Derzeit keine.

Meldungstyp: Bot

Als Botnet wird eine Menge von kompromittierten Systemen (sogenannte Bots) bezeichnet, die sich vollständig unter der Kontrolle eines Angreifers befindet. Dies sind oft normale Arbeitsplatzrechner, in die über eine beliebige Schwachstelle eingebrochen wurde. Nach dem Einbruch wurde vom Angreifer eine Bot-Software installiert, die versteckt auf dem System läuft und eine Verbindung zu einem zentralen Botnet Control Server hält.

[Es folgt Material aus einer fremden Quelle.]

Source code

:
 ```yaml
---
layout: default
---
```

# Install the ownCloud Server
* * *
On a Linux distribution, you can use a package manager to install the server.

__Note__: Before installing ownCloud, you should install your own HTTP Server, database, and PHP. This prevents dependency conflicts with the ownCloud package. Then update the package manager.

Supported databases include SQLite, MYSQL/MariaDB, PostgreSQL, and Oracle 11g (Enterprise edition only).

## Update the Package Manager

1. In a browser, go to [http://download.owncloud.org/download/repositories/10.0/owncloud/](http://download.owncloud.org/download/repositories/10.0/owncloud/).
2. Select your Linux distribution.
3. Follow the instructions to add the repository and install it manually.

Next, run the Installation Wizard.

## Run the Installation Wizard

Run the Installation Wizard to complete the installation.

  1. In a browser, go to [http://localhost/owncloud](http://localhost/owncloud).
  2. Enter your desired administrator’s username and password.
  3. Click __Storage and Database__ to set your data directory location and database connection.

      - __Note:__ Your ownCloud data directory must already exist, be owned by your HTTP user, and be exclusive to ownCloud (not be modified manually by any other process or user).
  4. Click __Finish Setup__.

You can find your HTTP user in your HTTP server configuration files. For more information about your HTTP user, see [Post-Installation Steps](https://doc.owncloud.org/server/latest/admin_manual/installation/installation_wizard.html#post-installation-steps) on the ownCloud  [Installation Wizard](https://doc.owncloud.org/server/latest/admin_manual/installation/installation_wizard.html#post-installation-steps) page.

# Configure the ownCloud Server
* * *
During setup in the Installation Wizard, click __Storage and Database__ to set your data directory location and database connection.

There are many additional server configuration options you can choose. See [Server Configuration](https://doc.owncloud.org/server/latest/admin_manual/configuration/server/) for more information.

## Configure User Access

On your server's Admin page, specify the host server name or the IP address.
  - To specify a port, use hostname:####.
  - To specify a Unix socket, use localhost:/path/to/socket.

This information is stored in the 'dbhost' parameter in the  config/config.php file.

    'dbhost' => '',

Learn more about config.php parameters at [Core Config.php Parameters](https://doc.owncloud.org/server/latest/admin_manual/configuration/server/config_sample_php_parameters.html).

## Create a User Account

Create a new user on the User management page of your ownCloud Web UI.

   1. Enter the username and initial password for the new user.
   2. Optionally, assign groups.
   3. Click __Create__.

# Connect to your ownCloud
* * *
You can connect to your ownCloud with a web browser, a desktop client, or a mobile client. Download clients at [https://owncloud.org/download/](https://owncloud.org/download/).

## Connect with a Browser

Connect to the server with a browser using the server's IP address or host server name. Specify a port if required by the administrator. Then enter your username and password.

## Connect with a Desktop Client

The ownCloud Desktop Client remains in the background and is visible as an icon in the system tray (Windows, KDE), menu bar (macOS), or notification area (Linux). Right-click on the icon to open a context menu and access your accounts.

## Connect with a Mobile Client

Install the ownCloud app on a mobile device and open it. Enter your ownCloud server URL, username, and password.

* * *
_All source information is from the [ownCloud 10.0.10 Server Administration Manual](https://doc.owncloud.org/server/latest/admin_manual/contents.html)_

Wenn Sie eine Meldung bzgl. eines Bots bekommen, dann steht Ihr System wahrscheinlich unter der Kontrolle eines Angreifers und ist Teil eines Botnet. Booten Sie von einem sauberen Medium (z.B. CD) und untersuchen Sie dann das System.

Dieses ist evtl. am Versand von unerwünschter Werbemail beteiligt (SPAM) oder es werden Portscans oder gar Angriffe gegen weitere Systeme durchgeführt. Die Bots suchen auf dem kompromittierten System häufig auch nach Lizenzschlüsseln von Software (Spiele, Windows, Office), Passwörtern (für Homebanking, eBay, PayPal, etc.), betreiben Sniffer, Keylogger uvm. 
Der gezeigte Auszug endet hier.